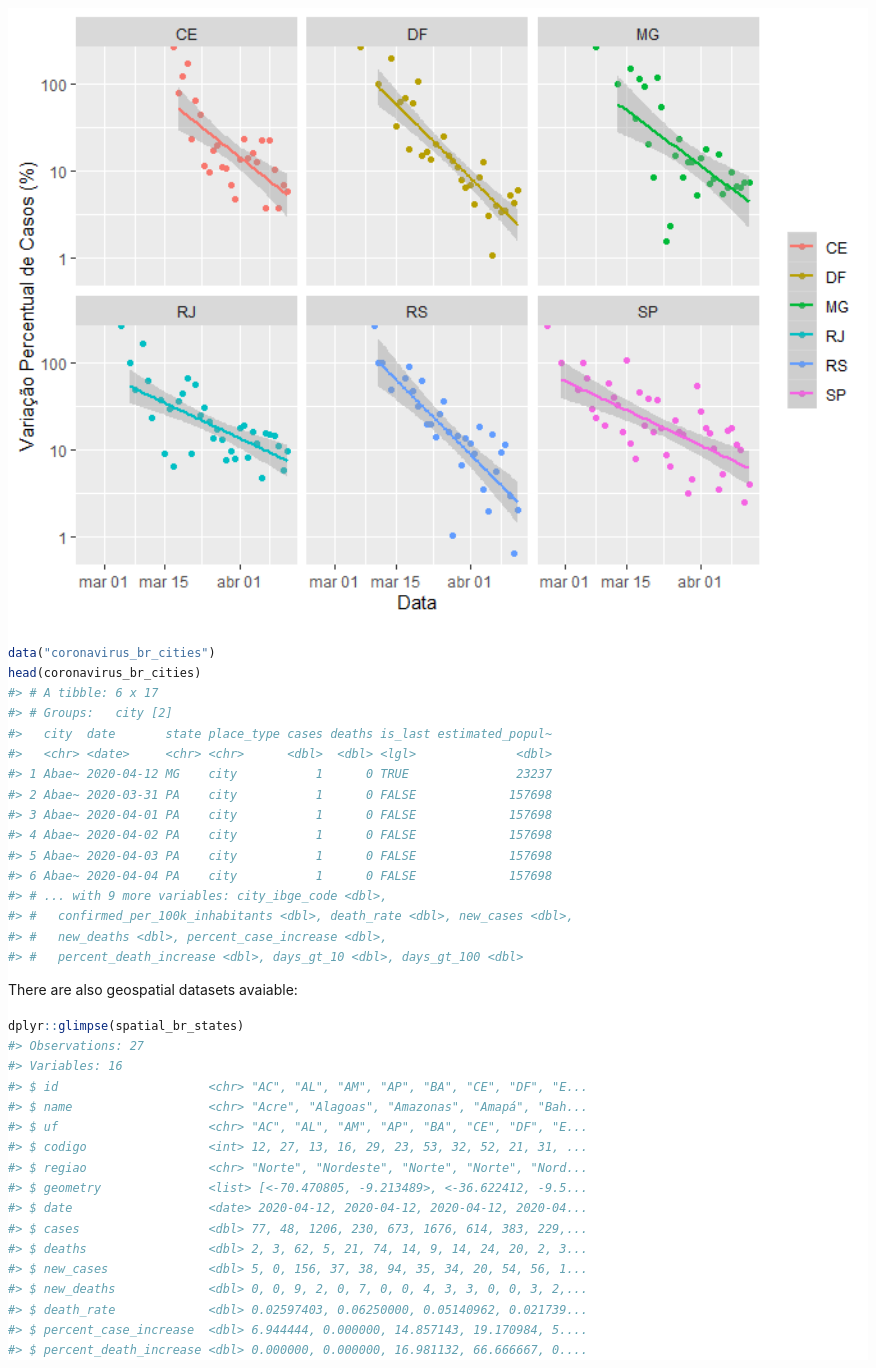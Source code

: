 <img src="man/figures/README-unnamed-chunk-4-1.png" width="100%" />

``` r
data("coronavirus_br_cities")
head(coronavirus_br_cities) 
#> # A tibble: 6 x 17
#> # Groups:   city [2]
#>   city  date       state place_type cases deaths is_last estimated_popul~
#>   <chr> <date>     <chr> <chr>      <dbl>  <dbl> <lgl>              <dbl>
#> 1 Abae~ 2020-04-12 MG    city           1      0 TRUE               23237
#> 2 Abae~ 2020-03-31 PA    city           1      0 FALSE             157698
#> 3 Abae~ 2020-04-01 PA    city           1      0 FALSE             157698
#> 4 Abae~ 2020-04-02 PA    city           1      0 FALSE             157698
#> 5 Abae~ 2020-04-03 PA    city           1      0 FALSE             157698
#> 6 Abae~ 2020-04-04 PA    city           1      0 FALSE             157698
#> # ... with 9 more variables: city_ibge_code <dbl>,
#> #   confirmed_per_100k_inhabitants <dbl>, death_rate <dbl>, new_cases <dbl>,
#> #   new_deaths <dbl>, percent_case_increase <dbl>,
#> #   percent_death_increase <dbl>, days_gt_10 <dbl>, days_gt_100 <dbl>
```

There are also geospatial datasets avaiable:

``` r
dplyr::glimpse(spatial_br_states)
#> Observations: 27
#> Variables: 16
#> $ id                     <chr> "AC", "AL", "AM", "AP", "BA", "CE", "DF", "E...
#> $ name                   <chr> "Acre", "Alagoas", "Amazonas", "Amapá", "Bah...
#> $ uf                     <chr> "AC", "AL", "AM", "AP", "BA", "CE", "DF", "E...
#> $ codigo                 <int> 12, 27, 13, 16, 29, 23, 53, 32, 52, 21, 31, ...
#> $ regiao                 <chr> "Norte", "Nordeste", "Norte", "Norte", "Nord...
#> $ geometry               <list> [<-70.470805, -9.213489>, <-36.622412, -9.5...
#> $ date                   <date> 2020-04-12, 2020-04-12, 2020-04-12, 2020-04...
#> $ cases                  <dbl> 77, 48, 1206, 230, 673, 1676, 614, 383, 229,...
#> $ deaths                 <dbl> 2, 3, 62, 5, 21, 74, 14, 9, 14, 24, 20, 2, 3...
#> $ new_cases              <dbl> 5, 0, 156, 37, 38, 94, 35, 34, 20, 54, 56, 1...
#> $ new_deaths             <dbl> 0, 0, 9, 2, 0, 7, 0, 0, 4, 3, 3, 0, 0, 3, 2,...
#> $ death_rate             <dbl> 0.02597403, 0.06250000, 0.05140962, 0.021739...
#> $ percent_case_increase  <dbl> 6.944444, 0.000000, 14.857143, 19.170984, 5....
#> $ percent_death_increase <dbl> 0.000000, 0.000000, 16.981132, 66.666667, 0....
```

:::::

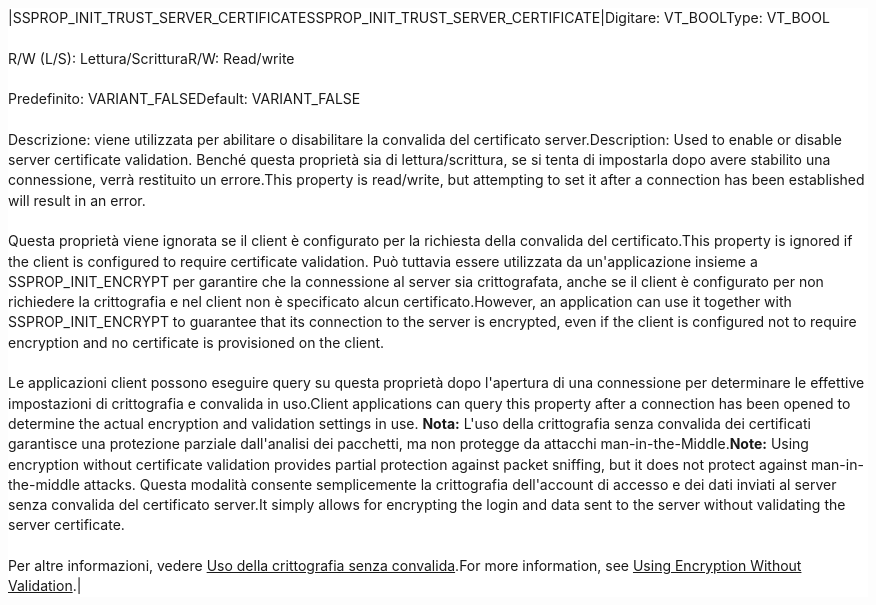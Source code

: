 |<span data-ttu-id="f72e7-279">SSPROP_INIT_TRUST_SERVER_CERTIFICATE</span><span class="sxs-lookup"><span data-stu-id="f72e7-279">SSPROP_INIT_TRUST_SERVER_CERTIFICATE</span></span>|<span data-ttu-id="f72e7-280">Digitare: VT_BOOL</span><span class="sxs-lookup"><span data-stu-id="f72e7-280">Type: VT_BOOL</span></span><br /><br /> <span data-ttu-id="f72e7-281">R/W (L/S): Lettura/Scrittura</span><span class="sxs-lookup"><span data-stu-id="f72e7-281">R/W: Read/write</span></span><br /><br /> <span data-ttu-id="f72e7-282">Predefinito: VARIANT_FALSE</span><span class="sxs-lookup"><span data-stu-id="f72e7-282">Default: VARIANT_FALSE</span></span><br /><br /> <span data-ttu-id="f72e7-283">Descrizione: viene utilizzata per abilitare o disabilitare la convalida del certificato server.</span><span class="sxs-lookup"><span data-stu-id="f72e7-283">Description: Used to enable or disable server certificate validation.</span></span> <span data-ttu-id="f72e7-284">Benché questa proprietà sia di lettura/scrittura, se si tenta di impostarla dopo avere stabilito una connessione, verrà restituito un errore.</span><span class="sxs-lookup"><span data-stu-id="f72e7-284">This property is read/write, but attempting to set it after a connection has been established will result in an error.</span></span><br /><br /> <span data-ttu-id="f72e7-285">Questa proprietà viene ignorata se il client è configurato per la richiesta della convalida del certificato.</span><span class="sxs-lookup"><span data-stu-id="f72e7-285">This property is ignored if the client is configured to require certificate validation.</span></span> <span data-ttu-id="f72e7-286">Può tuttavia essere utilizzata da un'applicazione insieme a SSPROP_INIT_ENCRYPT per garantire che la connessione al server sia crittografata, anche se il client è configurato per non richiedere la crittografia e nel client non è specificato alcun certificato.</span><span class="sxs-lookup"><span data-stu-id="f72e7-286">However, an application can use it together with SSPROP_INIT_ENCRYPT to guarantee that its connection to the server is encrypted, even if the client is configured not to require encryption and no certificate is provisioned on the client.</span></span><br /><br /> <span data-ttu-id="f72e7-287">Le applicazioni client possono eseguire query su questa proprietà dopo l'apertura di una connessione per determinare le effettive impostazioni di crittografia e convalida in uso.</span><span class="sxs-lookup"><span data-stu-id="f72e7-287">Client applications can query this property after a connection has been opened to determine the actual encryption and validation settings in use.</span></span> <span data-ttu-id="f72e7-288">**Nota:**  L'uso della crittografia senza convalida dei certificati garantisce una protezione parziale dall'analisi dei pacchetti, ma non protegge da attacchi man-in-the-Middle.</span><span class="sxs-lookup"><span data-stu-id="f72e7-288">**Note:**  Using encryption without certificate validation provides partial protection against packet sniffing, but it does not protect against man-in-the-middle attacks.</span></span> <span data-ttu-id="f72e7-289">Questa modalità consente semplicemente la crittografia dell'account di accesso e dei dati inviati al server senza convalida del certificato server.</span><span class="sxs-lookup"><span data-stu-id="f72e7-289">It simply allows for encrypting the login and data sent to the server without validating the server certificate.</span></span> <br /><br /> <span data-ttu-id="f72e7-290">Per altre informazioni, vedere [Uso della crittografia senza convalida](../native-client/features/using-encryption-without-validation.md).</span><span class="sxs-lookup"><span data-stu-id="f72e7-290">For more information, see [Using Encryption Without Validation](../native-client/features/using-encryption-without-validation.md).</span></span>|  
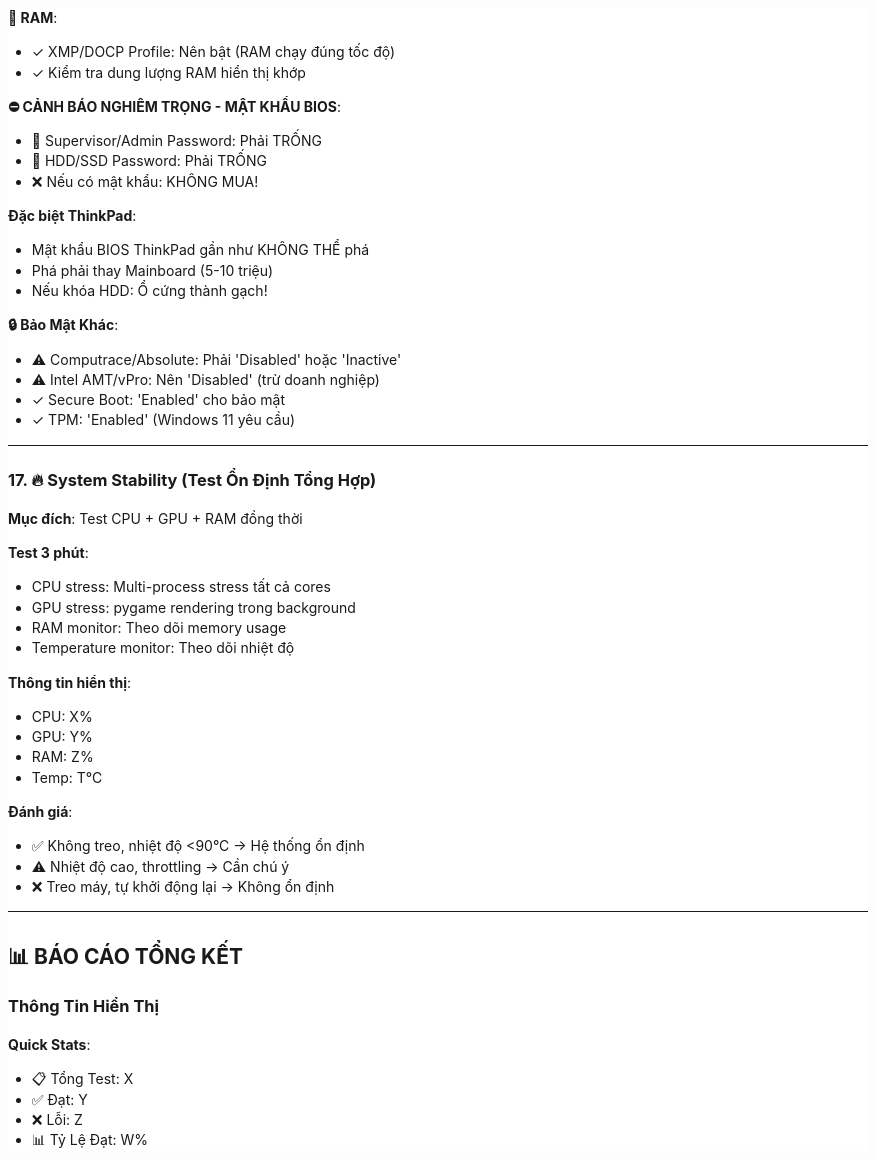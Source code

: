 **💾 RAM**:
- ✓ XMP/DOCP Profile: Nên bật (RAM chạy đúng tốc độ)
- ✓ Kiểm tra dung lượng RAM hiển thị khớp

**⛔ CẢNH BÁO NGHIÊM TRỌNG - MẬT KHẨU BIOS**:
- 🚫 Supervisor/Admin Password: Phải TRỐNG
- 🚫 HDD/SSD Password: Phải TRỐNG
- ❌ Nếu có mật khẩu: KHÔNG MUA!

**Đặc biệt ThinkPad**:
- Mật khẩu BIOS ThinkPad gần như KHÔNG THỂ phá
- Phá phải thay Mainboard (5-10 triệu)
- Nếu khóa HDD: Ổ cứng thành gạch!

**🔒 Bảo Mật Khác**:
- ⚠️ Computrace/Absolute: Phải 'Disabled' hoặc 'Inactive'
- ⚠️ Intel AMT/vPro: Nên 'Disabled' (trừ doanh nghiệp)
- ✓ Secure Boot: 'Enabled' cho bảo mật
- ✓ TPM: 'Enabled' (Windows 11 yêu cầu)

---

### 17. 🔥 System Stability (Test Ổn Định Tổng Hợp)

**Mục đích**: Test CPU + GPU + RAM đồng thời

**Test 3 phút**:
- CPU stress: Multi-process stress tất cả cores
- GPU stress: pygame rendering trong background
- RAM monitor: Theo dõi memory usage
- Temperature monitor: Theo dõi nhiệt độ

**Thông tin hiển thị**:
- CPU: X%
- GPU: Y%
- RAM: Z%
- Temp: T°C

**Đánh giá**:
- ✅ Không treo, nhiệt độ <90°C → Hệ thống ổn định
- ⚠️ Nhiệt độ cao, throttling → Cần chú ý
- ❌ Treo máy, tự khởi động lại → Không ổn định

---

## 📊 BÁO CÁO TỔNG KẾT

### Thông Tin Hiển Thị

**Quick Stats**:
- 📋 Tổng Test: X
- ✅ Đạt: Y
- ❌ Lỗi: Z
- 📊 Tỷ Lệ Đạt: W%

:::::

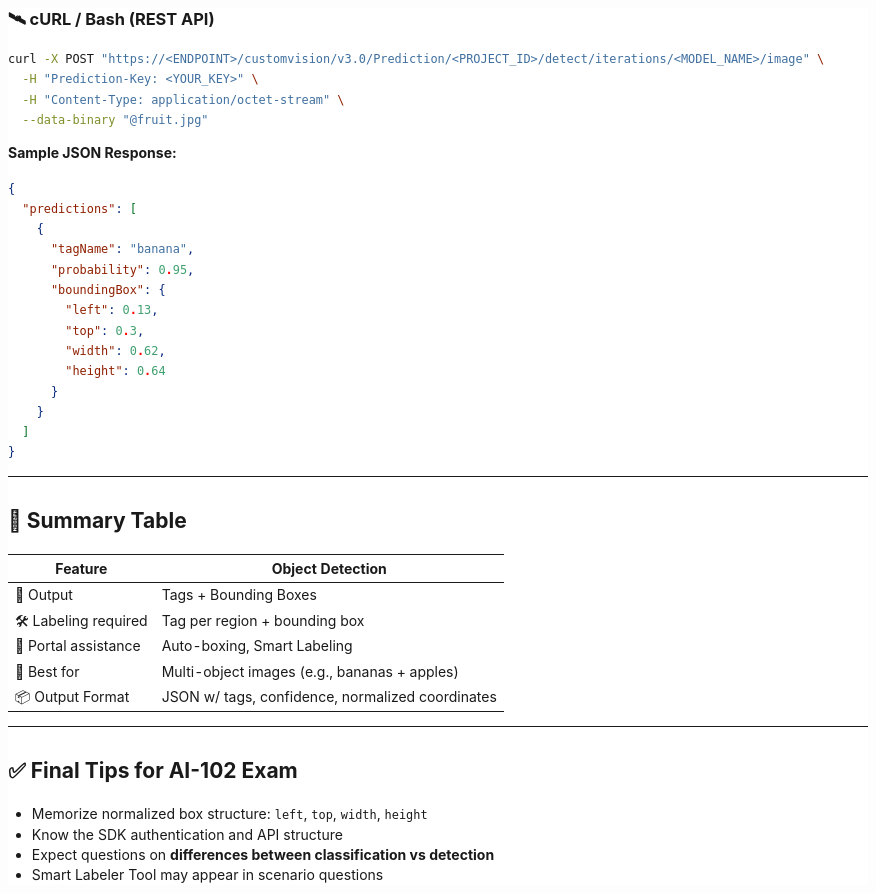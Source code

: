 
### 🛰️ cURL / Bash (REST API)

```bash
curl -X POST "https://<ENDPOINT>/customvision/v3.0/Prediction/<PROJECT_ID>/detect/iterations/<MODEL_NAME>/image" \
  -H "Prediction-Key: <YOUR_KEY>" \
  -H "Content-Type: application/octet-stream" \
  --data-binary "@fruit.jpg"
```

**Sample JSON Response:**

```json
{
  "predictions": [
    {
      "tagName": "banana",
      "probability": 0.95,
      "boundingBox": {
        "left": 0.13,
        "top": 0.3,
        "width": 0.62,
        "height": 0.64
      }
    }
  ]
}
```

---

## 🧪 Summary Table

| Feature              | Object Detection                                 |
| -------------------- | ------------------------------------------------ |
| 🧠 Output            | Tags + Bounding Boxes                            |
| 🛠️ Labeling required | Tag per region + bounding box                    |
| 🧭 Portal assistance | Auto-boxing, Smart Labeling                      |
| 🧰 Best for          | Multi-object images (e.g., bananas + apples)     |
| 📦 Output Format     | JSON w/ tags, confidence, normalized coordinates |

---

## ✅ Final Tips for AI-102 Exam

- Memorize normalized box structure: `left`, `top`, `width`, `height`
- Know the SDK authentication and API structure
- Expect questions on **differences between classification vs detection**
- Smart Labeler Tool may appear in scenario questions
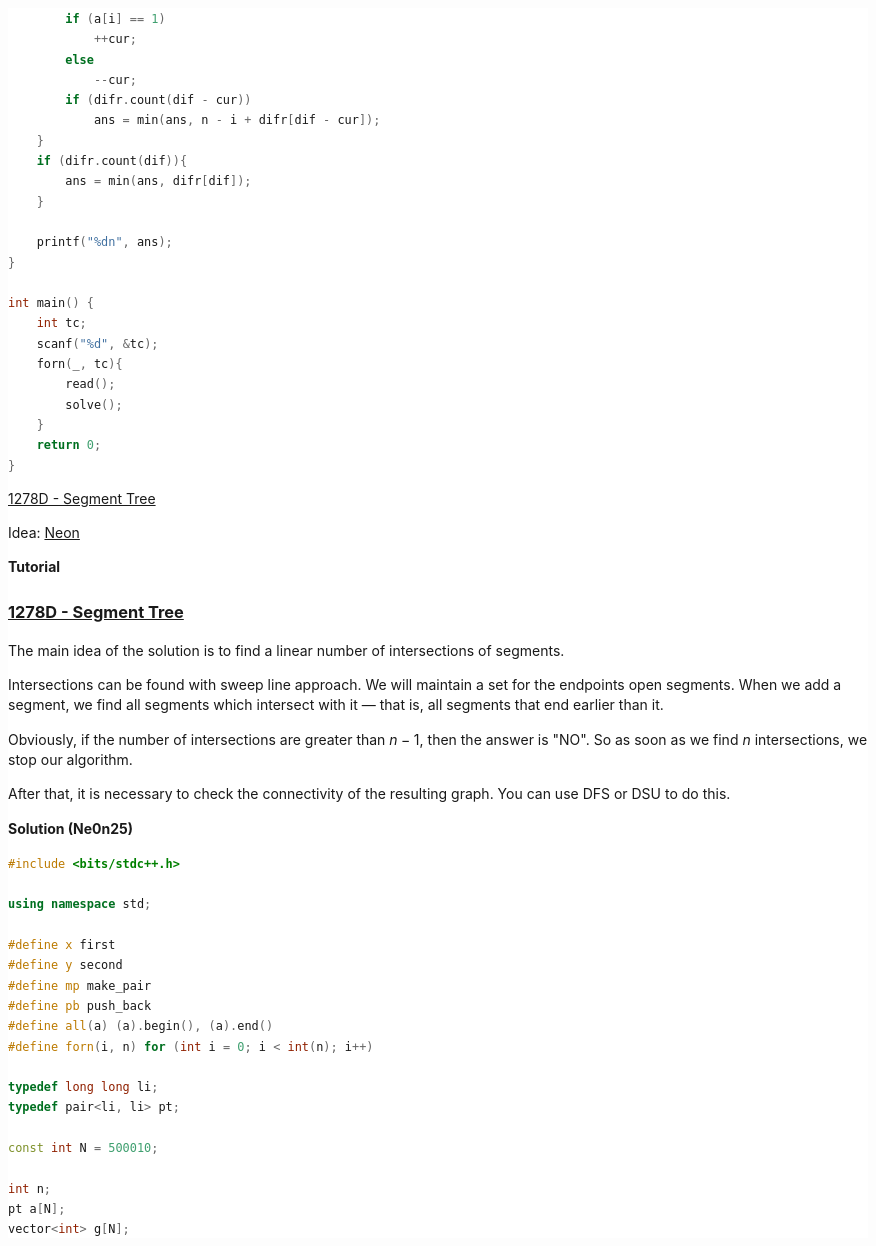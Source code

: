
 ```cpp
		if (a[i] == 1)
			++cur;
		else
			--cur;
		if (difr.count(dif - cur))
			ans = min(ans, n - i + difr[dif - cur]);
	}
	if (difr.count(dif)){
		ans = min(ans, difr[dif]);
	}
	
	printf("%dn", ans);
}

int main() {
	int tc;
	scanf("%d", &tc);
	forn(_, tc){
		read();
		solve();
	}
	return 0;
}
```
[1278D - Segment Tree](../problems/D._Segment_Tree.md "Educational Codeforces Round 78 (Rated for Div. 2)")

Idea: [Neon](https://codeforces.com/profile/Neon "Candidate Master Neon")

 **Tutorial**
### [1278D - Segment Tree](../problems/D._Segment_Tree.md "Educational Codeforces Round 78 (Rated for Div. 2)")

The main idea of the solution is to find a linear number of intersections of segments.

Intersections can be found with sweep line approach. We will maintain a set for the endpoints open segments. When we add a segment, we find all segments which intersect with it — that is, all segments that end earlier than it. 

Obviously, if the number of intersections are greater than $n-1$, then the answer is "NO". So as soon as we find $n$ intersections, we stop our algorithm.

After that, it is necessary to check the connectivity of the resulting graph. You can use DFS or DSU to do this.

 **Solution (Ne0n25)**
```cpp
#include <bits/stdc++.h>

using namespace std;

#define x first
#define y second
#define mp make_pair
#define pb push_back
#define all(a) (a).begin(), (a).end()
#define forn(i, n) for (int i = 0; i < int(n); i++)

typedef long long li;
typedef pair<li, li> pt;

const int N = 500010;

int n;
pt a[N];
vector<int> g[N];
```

:::::

Transcribe the records above exactly, beginning at the line that contains "- ✓ XMP/DOCP" and ending with the line that contains "- ❌ Nếu có mật khẩu: KHÔNG MUA!", both included, and nothing else.

- ✓ XMP/DOCP Profile: Nên bật (RAM chạy đúng tốc độ)
- ✓ Kiểm tra dung lượng RAM hiển thị khớp

**⛔ CẢNH BÁO NGHIÊM TRỌNG - MẬT KHẨU BIOS**:
- 🚫 Supervisor/Admin Password: Phải TRỐNG
- 🚫 HDD/SSD Password: Phải TRỐNG
- ❌ Nếu có mật khẩu: KHÔNG MUA!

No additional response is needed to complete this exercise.